_Work request_
All lines holding the word "investors" are to be copied from the records beneath.

Top of Records provided

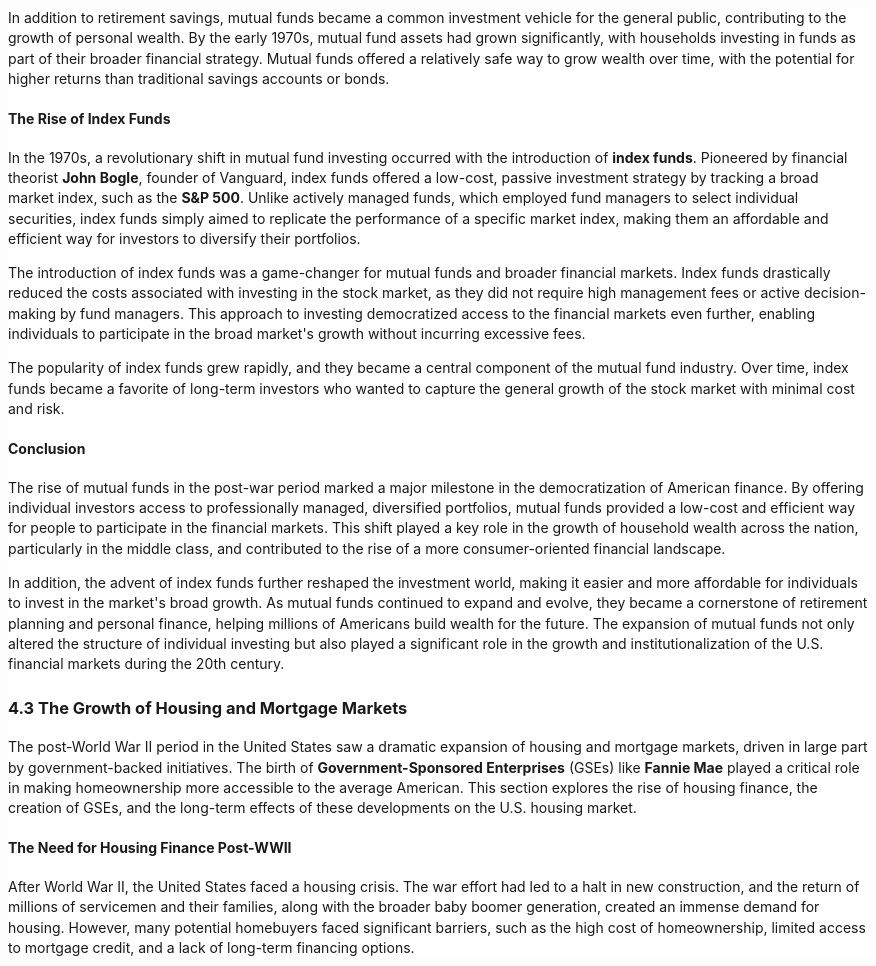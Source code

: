 In addition to retirement savings, mutual funds became a common investment vehicle for the general public, contributing to the growth of personal wealth. By the early 1970s, mutual fund assets had grown significantly, with households investing in funds as part of their broader financial strategy. Mutual funds offered a relatively safe way to grow wealth over time, with the potential for higher returns than traditional savings accounts or bonds.

#### **The Rise of Index Funds**

In the 1970s, a revolutionary shift in mutual fund investing occurred with the introduction of **index funds**. Pioneered by financial theorist **John Bogle**, founder of Vanguard, index funds offered a low-cost, passive investment strategy by tracking a broad market index, such as the **S&P 500**. Unlike actively managed funds, which employed fund managers to select individual securities, index funds simply aimed to replicate the performance of a specific market index, making them an affordable and efficient way for investors to diversify their portfolios.

The introduction of index funds was a game-changer for mutual funds and broader financial markets. Index funds drastically reduced the costs associated with investing in the stock market, as they did not require high management fees or active decision-making by fund managers. This approach to investing democratized access to the financial markets even further, enabling individuals to participate in the broad market's growth without incurring excessive fees.

The popularity of index funds grew rapidly, and they became a central component of the mutual fund industry. Over time, index funds became a favorite of long-term investors who wanted to capture the general growth of the stock market with minimal cost and risk.

#### **Conclusion**

The rise of mutual funds in the post-war period marked a major milestone in the democratization of American finance. By offering individual investors access to professionally managed, diversified portfolios, mutual funds provided a low-cost and efficient way for people to participate in the financial markets. This shift played a key role in the growth of household wealth across the nation, particularly in the middle class, and contributed to the rise of a more consumer-oriented financial landscape.

In addition, the advent of index funds further reshaped the investment world, making it easier and more affordable for individuals to invest in the market's broad growth. As mutual funds continued to expand and evolve, they became a cornerstone of retirement planning and personal finance, helping millions of Americans build wealth for the future. The expansion of mutual funds not only altered the structure of individual investing but also played a significant role in the growth and institutionalization of the U.S. financial markets during the 20th century.

### 4.3 The Growth of Housing and Mortgage Markets

The post-World War II period in the United States saw a dramatic expansion of housing and mortgage markets, driven in large part by government-backed initiatives. The birth of **Government-Sponsored Enterprises** (GSEs) like **Fannie Mae** played a critical role in making homeownership more accessible to the average American. This section explores the rise of housing finance, the creation of GSEs, and the long-term effects of these developments on the U.S. housing market.

#### **The Need for Housing Finance Post-WWII**

After World War II, the United States faced a housing crisis. The war effort had led to a halt in new construction, and the return of millions of servicemen and their families, along with the broader baby boomer generation, created an immense demand for housing. However, many potential homebuyers faced significant barriers, such as the high cost of homeownership, limited access to mortgage credit, and a lack of long-term financing options.
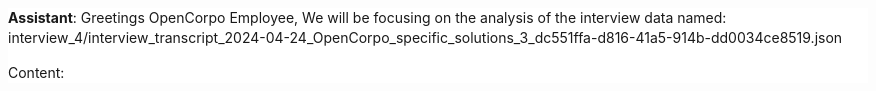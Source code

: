 **Assistant**: Greetings OpenCorpo Employee, We will be focusing on the analysis of the interview data named: interview_4/interview_transcript_2024-04-24_OpenCorpo_specific_solutions_3_dc551ffa-d816-41a5-914b-dd0034ce8519.json 


 Content: 

 ```md

 ```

Bottom of Records provided

_Task solution_
In the 1970s, a revolutionary shift in mutual fund investing occurred with the introduction of **index funds**. Pioneered by financial theorist **John Bogle**, founder of Vanguard, index funds offered a low-cost, passive investment strategy by tracking a broad market index, such as the **S&P 500**. Unlike actively managed funds, which employed fund managers to select individual securities, index funds simply aimed to replicate the performance of a specific market index, making them an affordable and efficient way for investors to diversify their portfolios.
The popularity of index funds grew rapidly, and they became a central component of the mutual fund industry. Over time, index funds became a favorite of long-term investors who wanted to capture the general growth of the stock market with minimal cost and risk.
The rise of mutual funds in the post-war period marked a major milestone in the democratization of American finance. By offering individual investors access to professionally managed, diversified portfolios, mutual funds provided a low-cost and efficient way for people to participate in the financial markets. This shift played a key role in the growth of household wealth across the nation, particularly in the middle class, and contributed to the rise of a more consumer-oriented financial landscape.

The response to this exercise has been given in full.